Tesla Model 3 Slated for Second Half of 2017 as Model S and Model X Sales Reach Record Highs
02.23.2017 - by Plug In America
Tesla Model 3 Slated for Second Half of 2017 as Model S and Model X Sales Reach Record Highs

Tesla is gearing up for full rate production and delivery of the 2017 Model 3 in the second half of this year.  The Model 3 is currently in low-rate initial production for testing/prototype purposes while the manufacturing tooling is being installed at both the Fremont Factory and Gigafactory 1.  Concurrently, Tesla plans to expand its repair network in anticipation of the service requirements of a vastly larger Tesla fleet.

Meanwhile, fourth Quarter Tesla Model S and Model X sales saw a 49% increase from Q4 2015 as Consumer Reports bestowed Tesla with the best owner satisfaction of any car manufacturer, “with 91% of customers saying they would purchase from Tesla again.”

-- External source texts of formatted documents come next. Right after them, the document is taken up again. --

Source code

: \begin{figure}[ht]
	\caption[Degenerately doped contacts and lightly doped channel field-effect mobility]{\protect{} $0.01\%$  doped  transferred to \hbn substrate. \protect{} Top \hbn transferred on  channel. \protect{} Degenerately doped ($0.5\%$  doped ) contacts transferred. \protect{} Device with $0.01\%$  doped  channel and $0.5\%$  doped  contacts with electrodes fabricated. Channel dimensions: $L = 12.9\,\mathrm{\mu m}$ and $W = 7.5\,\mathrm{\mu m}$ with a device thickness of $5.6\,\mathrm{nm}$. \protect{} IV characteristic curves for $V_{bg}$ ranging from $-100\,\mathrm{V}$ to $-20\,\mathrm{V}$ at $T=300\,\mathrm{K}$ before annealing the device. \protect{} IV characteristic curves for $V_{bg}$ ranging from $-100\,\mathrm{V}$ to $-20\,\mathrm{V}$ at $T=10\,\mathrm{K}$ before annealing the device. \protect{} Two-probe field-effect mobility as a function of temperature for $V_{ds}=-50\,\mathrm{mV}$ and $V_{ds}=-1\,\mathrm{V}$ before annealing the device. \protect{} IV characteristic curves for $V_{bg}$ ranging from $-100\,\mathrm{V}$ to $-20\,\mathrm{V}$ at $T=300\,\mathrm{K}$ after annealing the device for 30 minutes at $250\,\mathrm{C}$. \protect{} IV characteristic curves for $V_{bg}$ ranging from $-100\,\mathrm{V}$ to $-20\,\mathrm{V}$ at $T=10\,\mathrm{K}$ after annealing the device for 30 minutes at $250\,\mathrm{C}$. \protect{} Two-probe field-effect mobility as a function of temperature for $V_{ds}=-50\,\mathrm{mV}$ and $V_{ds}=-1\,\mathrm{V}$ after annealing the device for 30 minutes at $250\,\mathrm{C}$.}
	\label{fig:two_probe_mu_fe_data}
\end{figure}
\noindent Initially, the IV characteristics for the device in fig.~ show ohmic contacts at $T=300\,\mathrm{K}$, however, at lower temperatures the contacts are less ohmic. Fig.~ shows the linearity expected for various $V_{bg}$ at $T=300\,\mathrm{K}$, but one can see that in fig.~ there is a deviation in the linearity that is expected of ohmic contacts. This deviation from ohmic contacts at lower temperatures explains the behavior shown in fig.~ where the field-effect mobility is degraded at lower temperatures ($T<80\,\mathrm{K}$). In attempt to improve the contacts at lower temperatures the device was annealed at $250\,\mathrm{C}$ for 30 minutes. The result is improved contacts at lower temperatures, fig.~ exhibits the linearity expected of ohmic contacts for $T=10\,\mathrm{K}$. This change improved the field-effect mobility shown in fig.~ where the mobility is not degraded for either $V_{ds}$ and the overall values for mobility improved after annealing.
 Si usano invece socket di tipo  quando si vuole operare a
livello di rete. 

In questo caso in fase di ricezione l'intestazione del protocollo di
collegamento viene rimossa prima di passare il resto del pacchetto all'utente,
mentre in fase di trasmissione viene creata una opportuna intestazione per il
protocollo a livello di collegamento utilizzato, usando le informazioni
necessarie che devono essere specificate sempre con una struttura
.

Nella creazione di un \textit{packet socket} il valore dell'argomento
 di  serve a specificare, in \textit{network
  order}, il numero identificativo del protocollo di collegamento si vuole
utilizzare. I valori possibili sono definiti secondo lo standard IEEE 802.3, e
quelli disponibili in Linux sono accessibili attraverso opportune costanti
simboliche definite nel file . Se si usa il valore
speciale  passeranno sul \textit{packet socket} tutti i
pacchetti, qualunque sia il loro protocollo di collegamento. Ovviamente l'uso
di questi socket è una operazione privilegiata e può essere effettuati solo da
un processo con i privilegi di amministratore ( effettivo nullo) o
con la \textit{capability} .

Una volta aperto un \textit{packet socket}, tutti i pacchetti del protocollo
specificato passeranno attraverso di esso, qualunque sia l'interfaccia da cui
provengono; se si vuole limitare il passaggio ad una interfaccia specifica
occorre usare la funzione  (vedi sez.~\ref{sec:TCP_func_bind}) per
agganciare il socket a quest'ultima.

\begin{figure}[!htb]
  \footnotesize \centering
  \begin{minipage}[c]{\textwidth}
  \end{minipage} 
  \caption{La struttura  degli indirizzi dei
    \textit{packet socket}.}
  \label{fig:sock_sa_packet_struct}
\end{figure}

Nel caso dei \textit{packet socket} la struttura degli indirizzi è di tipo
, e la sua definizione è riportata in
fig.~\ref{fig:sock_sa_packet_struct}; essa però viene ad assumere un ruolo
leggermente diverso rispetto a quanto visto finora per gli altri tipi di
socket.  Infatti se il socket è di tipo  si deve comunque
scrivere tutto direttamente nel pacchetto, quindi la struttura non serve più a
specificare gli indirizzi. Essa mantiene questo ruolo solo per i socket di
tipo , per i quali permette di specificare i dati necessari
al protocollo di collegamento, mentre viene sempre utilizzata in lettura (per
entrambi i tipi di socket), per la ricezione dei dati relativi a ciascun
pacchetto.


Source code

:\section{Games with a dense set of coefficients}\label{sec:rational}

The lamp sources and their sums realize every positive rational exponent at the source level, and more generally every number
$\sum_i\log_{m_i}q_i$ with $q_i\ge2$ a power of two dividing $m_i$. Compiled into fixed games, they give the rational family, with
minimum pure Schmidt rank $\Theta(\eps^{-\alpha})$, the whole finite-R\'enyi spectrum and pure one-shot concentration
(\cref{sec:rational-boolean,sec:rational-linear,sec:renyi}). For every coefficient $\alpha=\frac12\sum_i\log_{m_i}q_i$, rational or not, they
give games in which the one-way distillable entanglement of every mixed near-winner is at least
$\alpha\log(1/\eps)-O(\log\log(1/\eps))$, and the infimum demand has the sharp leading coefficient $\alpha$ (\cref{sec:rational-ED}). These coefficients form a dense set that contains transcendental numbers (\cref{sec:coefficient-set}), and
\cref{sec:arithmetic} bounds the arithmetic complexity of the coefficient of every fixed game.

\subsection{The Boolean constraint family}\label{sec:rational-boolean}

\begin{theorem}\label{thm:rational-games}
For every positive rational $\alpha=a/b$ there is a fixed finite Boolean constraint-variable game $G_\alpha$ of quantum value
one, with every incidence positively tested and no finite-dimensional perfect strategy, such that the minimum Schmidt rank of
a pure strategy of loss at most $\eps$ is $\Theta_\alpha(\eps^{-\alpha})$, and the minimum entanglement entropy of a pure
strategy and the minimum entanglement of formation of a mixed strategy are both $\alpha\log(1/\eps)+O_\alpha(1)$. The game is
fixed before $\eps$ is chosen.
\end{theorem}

Tesla also reports that their Autopilot technology has reduced the accident rate of Teslas by 40% according to the NHTSA.

Read more here.

3 comments on “Tesla Model 3 Slated for Second Half of 2017 as Model S and Model X Sales Reach Record Highs”
  1. Don Francis says:

    It is no coincidence that plug-in electric vehicles are becoming the highest taxed per mile as states adopt punitive annual fees for registering plug-in electric vehicles. Georgia currently has the highest annual fee in the nation at $204.20 regardless of the number of miles driven per year. For an owner driving the average 10,300 miles per year in Georgia that comes out to 2.2 cents per mile. A full sized gasoline car getting the US DOT published 23.3 miles per gallon is paying 1.1 cents per mile. Yet, the members of the Georgia Legislature thinks this allows Georgia PEV owners to pay their “fair share”.

  2. Ray Cardona says:

    Free is relative. My 75 year old neighbor drives hardly 3,000 miles a year. Would she have to pay for not buying enough gasoline? Another neighbor has two Prius. Would they have to pay? My solar installer drives a lot but get to deduct gas as a business expense and gets depreciation on vehicles. For decades federal and state sales tax on gas has been the same. Now with hybrids getting 45 mpg would they have to pay? The argument is dubious and political. To address road construction and repair the US has the worst government set up, a central power and 50 states all with greedy politicians. One state may used federal/state taxes wisely, the next one not. But gas tax based road revenue does not work. However, having non commercial citizens pay for the bulk is not the solution. What is? Difficult to say but if each car was taxed each year at registration, no commercial tax break, would that work? Food for thought. But as presented, the EV tax is a political attack by Republicans against Tesla and other car makers sponsored by oil interests such as the Koch brothers, billionaires with oil investments.

  3. Phil Savage says:

    The new Tesla looks great. However, we’ve gone ahead and purchased a Chevy Bolt which we love. We also have a plugin electric (Chevy Bolt). However, I do agree that we who are getting “free” use of t he highways should be charge somehow as well.